Perl 5.10 introduced a number of "Special Backtracking Control
Verbs", which are still described in the Perl documentation as
"experimental and subject to change or removal in a future
version of Perl". It goes on to say: "Their usage in production
code should be noted to avoid problems during upgrades." The same
remarks apply to the PCRE features described in this section.
The new verbs make use of what was previously invalid syntax: an
opening parenthesis followed by an asterisk. They are generally
of the form (*VERB) or (*VERB:NAME). Some may take either form,
possibly behaving differently depending on whether or not a name
is present. A name is any sequence of characters that does not
include a closing parenthesis. The maximum length of name is 255
in the 8-bit library and 65535 in the 16-bit and 32-bit
libraries. If the name is empty, that is, if the closing
parenthesis immediately follows the colon, the effect is as if
the colon were not there. Any number of these verbs may occur in
a pattern.
Since these verbs are specifically related to backtracking, most
of them can be used only when the pattern is to be matched using
one of the traditional matching functions, because these use a
backtracking algorithm. With the exception of (*FAIL), which
behaves like a failing negative assertion, the backtracking
control verbs cause an error if encountered by a DFA matching
function.
The behaviour of these verbs in repeated groups, assertions, and
in subpatterns called as subroutines (whether or not recursively)
is documented below.
Optimizations that affect backtracking verbs
PCRE contains some optimizations that are used to speed up
matching by running some checks at the start of each match
attempt.
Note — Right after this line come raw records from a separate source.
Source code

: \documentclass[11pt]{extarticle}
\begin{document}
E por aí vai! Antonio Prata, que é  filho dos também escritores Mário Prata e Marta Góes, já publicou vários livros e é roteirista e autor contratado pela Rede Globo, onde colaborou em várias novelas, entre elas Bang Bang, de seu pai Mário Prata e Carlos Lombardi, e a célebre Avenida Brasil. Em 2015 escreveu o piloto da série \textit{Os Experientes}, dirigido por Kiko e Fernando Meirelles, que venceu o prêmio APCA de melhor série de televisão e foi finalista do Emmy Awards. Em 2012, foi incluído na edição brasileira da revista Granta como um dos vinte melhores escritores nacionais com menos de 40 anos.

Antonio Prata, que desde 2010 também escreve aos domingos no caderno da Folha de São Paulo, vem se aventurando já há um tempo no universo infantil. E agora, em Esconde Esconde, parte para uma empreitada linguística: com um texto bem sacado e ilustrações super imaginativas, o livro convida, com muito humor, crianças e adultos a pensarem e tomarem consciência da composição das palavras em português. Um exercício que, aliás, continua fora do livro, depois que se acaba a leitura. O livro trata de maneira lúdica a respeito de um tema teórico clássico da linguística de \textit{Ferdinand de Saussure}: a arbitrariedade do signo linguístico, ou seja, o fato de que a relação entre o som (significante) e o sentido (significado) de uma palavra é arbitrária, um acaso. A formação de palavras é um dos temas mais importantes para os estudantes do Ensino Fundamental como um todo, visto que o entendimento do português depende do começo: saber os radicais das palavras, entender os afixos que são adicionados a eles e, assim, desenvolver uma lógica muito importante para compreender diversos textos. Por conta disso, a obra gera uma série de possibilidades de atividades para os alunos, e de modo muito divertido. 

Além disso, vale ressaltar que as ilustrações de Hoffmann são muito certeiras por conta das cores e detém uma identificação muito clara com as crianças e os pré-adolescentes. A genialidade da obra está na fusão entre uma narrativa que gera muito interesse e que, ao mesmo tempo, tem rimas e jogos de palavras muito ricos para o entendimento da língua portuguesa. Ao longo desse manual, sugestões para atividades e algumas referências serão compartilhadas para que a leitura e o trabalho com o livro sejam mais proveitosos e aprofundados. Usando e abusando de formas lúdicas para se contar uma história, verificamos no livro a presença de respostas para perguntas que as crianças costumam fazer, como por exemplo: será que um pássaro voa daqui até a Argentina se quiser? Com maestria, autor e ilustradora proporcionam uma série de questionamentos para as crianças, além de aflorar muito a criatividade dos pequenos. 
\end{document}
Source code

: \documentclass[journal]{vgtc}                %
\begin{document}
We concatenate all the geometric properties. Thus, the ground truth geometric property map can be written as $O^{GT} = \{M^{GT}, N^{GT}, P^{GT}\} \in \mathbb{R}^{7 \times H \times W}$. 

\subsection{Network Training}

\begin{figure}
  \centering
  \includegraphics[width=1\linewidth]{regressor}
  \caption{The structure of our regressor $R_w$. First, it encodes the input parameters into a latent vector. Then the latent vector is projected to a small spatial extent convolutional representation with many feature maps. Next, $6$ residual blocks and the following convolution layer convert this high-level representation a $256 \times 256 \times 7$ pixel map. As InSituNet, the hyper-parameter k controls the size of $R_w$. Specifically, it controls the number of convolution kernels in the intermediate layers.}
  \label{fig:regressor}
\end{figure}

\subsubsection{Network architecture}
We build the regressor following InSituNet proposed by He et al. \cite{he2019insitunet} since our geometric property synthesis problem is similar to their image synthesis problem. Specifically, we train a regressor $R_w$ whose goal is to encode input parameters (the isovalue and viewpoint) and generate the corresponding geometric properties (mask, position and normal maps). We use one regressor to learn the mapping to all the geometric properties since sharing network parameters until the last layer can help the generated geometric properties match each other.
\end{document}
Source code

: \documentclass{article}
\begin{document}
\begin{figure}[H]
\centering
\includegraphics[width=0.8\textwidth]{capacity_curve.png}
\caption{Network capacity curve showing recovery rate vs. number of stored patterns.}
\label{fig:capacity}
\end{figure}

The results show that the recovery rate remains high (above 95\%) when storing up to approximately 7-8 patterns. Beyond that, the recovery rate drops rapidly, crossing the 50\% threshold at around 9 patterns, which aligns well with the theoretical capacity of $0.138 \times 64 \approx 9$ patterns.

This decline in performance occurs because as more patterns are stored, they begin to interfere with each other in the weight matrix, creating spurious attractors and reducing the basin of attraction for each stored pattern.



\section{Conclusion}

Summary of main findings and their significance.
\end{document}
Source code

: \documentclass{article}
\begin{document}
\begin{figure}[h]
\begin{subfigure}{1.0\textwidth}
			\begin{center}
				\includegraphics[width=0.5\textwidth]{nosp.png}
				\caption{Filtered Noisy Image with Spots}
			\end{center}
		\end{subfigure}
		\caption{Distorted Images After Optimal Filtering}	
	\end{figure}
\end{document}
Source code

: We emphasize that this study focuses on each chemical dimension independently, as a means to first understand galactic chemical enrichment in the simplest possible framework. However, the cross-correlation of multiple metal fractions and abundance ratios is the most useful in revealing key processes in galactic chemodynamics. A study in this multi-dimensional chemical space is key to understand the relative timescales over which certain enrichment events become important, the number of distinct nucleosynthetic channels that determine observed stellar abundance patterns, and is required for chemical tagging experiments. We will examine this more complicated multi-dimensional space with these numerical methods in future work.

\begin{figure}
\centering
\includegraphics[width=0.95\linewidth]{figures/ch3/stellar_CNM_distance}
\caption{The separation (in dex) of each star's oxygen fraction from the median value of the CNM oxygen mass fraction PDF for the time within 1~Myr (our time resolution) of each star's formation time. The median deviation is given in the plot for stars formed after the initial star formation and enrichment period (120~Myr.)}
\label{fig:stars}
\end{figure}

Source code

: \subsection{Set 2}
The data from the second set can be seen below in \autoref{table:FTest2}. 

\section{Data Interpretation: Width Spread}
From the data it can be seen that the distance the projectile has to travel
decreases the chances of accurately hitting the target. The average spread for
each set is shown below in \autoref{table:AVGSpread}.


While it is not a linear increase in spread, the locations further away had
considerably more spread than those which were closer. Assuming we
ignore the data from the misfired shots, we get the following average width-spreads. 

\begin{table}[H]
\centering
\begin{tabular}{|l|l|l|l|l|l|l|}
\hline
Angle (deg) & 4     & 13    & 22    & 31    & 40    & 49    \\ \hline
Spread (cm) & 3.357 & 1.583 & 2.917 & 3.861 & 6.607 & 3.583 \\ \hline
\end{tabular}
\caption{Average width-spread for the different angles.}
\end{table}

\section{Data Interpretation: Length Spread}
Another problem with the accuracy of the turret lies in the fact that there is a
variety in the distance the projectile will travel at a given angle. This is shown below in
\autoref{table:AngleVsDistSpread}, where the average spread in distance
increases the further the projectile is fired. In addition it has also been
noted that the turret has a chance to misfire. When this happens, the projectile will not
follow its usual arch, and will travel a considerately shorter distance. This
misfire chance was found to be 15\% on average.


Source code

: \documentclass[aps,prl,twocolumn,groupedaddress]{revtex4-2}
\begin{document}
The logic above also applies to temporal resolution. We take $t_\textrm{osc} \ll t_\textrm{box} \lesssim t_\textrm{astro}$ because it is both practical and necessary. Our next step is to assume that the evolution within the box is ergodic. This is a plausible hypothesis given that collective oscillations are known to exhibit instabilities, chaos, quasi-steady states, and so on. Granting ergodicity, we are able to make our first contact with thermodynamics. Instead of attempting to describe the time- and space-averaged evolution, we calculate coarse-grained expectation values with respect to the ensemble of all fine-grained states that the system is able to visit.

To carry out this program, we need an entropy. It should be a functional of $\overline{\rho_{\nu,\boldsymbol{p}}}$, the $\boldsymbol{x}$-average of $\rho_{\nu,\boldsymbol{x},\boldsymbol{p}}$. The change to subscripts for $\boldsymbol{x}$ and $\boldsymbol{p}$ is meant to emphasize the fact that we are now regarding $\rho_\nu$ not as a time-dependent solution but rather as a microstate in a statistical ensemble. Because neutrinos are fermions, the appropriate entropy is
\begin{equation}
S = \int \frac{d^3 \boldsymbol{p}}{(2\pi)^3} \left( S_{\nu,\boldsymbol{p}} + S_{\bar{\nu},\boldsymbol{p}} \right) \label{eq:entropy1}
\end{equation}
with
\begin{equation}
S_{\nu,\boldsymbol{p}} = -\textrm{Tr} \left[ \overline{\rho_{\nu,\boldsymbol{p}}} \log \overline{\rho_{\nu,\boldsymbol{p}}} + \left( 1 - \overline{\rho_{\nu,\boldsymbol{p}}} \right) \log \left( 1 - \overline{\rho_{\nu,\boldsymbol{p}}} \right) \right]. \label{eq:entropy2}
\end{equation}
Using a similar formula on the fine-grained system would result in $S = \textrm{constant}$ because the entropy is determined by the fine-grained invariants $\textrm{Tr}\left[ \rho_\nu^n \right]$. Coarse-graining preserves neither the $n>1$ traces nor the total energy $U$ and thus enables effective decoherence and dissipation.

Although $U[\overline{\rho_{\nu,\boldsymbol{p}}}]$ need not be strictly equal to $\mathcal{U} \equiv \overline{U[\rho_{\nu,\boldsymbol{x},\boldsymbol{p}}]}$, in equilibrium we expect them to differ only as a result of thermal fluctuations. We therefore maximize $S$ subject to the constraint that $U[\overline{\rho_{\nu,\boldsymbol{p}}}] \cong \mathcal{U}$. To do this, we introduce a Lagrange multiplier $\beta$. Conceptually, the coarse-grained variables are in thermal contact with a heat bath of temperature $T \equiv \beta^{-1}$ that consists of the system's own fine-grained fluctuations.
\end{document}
For example, it may know the minimum length of matching
subject, or that a particular character must be present. When one
of these optimizations bypasses the running of a match, any
included backtracking verbs will not, of course, be processed.
You can suppress the start-of-match optimizations by setting the
PCRE_NO_START_OPTIMIZE option when calling pcre_compile()
or
pcre_exec()
, or by starting the pattern with (*NO_START_OPT).
There is more discussion of this option in the section entitled
"Option bits for pcre_exec()
" in the pcreapi
documentation.
Experiments with Perl suggest that it too has similar
optimizations, sometimes leading to anomalous results.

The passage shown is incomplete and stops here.